EXILE ON MAIN STREET: 

Life During Peacetime (conclusion)

For five years I bounced around the movement. I lived with other legal committee members at an abandoned Air Force base outside Lincoln, Nebraska, where another set of trials were underway, and later in New York where AIM opened an office across the street from the United Nations. The week I arrived was also the first time Yasir Arafat addressed the UN. I remember seeing police sharpshooters on rooftops, looking for possible assassins.   

In 1979 I lived in San Francisco, where I had been editor of a movement newsletter for the past two years. When the inevitable splits happened, and my comrades and I finally lost our battle against the secret police takeover, I moved to New York, cut my hair (only because I was tired of long hair, I insisted), and retired from Indian politics.   
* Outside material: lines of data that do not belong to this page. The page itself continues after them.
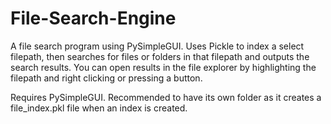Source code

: # File-Search-Engine

A file search program using PySimpleGUI. Uses Pickle to index a select filepath, then searches for files or folders in that filepath and outputs the search results. You can open results in the file explorer by highlighting the filepath and right clicking or pressing a button.

Requires PySimpleGUI. Recommended to have its own folder as it creates a file_index.pkl file when an index is created.
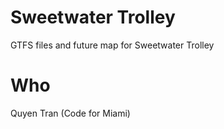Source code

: # Sweetwater Trolley

GTFS files and future map for Sweetwater Trolley

# Who

Quyen Tran (Code for Miami)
In North America that year, Nelson Mandela was a household name only in the houses of intelligence analysts, South African exiles, and perhaps a few thousand committed leftists. I was not particularly knowledgeable about South Africa, so I probably didn't know this name until later. Equally obscure was this: in the left ghettos of New York and San Francisco and maybe Ann Arbor and Detroit, you would occasionally hear one comrade gossiping that another comrade was always trying to be "politically correct." This was never a good thing. Being politically correct meant being holier than thou, a goody two-shoes, a crashing bore and stone cold drag. And it was never, ever, applied to anyone but another leftist. It would have been nonsensical to refer to President Carter's stated belief in social justice and diversity as an attempt to being "politically correct." Only true believers were eligible to be trashed for their political correctness; liberals need not apply.   

When I left New York at the end of the 1980s, Nelson Mandela was as famous as Michael Jackson. If there had been an election that year for King of Earth, Mandela would have defeated Gorbachov by a wide margin.   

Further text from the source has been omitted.